INFORMATION PROVIDED: Begin
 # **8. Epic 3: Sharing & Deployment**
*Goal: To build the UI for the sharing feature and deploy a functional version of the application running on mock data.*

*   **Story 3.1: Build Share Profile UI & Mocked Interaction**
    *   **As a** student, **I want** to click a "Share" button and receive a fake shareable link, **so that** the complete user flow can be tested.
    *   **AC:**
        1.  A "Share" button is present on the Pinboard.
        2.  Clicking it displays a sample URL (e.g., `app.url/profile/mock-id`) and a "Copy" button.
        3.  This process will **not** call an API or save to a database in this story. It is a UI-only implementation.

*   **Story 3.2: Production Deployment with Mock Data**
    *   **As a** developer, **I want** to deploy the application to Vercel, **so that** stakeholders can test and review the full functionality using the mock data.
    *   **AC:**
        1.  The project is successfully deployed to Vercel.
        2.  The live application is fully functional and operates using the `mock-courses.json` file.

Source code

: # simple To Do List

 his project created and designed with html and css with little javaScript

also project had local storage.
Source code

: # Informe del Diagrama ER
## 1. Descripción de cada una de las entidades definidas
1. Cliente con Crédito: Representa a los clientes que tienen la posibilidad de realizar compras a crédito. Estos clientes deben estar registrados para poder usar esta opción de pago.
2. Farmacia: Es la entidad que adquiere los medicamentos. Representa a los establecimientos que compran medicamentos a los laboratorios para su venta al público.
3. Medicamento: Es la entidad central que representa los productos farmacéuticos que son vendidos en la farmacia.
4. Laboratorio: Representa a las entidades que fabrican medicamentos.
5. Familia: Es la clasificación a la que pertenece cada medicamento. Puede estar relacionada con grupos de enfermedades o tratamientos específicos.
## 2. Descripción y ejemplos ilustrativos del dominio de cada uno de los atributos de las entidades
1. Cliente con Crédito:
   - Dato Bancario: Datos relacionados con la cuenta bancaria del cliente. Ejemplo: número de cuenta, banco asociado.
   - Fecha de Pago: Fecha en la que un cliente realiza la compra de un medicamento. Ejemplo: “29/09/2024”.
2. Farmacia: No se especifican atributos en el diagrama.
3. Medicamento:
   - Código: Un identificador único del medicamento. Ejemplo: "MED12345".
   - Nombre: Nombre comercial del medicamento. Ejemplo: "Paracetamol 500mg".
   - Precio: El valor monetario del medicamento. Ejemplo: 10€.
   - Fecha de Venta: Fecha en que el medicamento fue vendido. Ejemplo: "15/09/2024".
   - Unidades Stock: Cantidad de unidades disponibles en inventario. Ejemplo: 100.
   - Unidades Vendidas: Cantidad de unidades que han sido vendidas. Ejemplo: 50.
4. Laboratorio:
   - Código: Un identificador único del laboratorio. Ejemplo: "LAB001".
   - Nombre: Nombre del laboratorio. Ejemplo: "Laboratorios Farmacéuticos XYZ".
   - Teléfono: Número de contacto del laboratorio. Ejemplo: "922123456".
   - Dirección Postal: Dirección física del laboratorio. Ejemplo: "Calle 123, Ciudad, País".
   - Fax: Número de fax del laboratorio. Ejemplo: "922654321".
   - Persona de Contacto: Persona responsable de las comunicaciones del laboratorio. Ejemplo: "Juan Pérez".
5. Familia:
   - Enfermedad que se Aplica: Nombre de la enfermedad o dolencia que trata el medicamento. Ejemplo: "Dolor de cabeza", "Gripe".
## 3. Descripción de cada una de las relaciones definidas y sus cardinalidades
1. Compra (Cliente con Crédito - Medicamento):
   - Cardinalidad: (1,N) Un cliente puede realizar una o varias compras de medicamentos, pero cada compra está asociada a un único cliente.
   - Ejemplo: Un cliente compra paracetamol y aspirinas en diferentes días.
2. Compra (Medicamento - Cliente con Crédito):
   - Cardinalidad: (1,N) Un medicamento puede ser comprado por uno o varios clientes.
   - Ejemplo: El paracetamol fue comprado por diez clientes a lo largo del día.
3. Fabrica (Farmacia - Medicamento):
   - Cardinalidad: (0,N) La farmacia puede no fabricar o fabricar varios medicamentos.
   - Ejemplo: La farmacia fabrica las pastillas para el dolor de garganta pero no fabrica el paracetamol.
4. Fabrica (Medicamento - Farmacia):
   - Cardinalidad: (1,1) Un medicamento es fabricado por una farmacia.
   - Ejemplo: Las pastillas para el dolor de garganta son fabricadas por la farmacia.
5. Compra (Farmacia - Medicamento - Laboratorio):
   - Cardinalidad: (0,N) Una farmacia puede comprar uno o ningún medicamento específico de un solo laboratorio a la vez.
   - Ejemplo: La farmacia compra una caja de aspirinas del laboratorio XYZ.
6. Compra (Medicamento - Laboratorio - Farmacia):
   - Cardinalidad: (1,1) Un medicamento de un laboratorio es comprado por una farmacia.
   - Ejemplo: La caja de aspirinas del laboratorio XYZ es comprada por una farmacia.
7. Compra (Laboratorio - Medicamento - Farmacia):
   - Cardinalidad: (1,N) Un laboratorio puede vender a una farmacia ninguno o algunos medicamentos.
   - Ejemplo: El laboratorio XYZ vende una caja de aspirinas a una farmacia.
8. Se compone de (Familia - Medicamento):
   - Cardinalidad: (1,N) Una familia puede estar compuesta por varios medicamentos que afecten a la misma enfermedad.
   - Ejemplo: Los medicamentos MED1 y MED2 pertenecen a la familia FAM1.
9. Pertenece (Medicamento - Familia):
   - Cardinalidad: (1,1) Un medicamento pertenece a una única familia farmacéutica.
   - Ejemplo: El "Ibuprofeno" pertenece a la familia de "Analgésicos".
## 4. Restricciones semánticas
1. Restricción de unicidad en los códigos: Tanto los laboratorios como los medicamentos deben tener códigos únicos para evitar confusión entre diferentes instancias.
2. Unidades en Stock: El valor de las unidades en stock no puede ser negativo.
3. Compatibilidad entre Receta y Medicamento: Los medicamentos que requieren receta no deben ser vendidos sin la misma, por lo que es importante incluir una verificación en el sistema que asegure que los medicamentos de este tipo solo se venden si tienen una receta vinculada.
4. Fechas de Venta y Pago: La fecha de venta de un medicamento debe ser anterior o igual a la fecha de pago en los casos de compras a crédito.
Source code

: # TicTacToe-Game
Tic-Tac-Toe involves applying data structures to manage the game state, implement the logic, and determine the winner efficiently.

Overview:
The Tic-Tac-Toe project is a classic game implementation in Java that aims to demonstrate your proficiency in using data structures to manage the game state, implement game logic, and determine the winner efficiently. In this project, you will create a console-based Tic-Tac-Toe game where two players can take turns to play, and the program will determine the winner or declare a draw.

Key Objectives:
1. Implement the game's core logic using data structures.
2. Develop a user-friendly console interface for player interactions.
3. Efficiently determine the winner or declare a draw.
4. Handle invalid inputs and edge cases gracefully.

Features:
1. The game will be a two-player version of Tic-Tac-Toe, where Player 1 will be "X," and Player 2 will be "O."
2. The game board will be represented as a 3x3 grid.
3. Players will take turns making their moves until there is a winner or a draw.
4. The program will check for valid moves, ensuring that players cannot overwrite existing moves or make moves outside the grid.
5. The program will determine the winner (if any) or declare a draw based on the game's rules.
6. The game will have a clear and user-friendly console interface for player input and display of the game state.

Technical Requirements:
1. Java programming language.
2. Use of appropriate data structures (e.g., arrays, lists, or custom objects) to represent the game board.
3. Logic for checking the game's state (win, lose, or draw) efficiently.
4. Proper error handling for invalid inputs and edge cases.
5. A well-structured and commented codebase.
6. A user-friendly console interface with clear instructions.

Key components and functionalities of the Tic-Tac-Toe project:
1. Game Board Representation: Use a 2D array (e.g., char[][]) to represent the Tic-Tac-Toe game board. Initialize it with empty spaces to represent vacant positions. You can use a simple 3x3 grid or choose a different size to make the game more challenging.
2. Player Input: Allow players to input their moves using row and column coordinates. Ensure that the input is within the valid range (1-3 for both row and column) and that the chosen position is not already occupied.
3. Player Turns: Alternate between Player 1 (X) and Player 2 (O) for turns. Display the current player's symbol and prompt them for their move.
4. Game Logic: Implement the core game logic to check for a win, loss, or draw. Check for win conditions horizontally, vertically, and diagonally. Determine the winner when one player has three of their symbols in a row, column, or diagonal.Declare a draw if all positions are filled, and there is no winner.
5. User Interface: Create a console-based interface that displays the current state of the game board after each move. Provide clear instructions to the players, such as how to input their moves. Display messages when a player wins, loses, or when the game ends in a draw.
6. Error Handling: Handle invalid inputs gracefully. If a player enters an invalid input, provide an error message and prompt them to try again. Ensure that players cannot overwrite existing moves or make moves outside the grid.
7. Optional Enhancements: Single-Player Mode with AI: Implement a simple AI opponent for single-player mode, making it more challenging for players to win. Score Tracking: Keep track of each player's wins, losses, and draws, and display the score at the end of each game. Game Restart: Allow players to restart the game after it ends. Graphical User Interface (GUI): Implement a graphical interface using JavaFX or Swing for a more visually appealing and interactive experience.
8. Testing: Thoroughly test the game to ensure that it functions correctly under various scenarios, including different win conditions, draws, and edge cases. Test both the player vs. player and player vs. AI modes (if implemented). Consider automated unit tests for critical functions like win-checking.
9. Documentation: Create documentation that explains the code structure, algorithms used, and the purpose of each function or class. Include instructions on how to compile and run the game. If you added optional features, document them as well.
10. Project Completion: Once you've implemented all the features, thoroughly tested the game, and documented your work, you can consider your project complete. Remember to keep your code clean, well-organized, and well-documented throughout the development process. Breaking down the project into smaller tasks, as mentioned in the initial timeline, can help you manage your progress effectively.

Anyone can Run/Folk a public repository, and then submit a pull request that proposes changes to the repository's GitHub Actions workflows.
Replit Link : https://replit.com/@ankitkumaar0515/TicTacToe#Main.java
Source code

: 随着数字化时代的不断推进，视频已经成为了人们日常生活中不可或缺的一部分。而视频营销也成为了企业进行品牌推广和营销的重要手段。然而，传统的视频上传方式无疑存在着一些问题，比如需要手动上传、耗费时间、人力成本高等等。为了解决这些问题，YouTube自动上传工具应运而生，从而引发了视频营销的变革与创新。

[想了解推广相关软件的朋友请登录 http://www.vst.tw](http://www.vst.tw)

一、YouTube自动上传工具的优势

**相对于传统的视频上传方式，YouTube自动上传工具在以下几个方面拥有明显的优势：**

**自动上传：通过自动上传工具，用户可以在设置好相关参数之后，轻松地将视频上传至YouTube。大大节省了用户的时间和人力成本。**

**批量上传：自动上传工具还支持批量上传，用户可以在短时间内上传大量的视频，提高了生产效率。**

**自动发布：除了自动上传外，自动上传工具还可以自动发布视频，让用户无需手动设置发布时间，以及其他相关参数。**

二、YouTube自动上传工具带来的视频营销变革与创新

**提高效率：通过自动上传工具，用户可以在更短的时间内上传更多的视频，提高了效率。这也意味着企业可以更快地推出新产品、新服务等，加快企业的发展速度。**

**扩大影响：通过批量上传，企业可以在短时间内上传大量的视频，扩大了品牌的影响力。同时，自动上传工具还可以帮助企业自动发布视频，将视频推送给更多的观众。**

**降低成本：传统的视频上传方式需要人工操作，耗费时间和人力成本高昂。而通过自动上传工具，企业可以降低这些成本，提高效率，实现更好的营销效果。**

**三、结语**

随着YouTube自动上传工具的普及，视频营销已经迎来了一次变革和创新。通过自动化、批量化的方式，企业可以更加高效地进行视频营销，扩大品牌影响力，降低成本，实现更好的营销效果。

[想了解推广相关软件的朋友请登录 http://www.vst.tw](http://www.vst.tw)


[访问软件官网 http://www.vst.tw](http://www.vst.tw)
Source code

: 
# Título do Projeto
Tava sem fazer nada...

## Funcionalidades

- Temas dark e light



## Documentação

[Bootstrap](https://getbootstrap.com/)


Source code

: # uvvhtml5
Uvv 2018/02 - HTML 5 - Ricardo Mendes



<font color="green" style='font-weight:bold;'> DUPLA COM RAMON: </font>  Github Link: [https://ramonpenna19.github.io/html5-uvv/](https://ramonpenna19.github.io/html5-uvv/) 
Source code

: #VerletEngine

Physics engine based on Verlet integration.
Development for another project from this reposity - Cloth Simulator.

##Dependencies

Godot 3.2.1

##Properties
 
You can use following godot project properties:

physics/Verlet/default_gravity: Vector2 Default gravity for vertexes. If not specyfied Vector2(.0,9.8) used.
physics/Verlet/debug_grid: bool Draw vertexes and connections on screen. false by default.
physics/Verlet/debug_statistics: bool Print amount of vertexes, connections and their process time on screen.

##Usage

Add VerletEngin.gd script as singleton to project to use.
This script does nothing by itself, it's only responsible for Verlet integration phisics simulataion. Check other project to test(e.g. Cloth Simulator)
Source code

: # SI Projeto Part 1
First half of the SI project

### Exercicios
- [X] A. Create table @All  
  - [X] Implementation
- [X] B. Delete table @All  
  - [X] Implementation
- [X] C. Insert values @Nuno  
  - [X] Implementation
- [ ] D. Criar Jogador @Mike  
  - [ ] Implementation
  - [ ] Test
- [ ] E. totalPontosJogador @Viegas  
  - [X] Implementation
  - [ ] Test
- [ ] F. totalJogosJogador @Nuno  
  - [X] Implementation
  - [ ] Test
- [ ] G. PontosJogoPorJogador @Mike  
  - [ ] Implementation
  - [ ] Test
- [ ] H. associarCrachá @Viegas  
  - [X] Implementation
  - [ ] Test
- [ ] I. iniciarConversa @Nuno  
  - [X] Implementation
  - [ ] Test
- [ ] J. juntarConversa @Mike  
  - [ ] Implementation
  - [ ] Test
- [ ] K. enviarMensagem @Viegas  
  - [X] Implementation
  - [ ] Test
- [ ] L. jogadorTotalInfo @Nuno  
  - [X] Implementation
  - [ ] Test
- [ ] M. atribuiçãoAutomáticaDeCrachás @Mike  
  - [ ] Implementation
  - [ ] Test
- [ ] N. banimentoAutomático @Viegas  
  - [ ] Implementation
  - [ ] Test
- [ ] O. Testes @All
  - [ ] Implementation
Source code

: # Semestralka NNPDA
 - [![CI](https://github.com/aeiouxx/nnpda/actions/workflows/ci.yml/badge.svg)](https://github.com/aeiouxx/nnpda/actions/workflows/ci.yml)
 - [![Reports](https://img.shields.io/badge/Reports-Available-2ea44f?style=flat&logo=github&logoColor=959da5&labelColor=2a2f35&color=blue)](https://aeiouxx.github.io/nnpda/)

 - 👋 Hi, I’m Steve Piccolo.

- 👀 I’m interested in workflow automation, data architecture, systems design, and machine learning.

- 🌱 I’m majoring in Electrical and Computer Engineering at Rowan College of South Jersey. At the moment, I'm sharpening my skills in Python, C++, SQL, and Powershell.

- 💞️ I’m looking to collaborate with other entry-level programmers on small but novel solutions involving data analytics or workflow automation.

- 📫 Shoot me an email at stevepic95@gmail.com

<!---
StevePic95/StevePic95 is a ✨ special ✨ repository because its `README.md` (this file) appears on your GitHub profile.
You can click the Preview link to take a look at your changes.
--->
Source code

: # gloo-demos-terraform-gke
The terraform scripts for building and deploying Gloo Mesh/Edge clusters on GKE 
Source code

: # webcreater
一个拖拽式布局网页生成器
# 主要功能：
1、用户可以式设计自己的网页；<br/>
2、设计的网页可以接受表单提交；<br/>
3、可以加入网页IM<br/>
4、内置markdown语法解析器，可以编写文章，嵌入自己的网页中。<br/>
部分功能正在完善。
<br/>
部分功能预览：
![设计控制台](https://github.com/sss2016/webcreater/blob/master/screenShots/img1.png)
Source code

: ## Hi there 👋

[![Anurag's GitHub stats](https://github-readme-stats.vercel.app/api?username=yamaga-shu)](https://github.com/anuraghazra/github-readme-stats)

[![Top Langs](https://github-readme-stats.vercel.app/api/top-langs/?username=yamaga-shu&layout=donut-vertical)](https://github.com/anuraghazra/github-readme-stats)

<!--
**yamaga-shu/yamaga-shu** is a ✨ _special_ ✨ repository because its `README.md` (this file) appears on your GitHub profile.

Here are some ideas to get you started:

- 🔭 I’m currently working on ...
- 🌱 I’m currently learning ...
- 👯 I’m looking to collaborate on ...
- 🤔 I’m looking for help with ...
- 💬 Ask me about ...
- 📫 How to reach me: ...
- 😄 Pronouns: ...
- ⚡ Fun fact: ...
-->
INFORMATION PROVIDED: End
(WORK TO BE COMPLETED): Report how many lines in the data contain the word "friendly", with no words besides the number.

(SOLUTION FOR THIS TASK): 3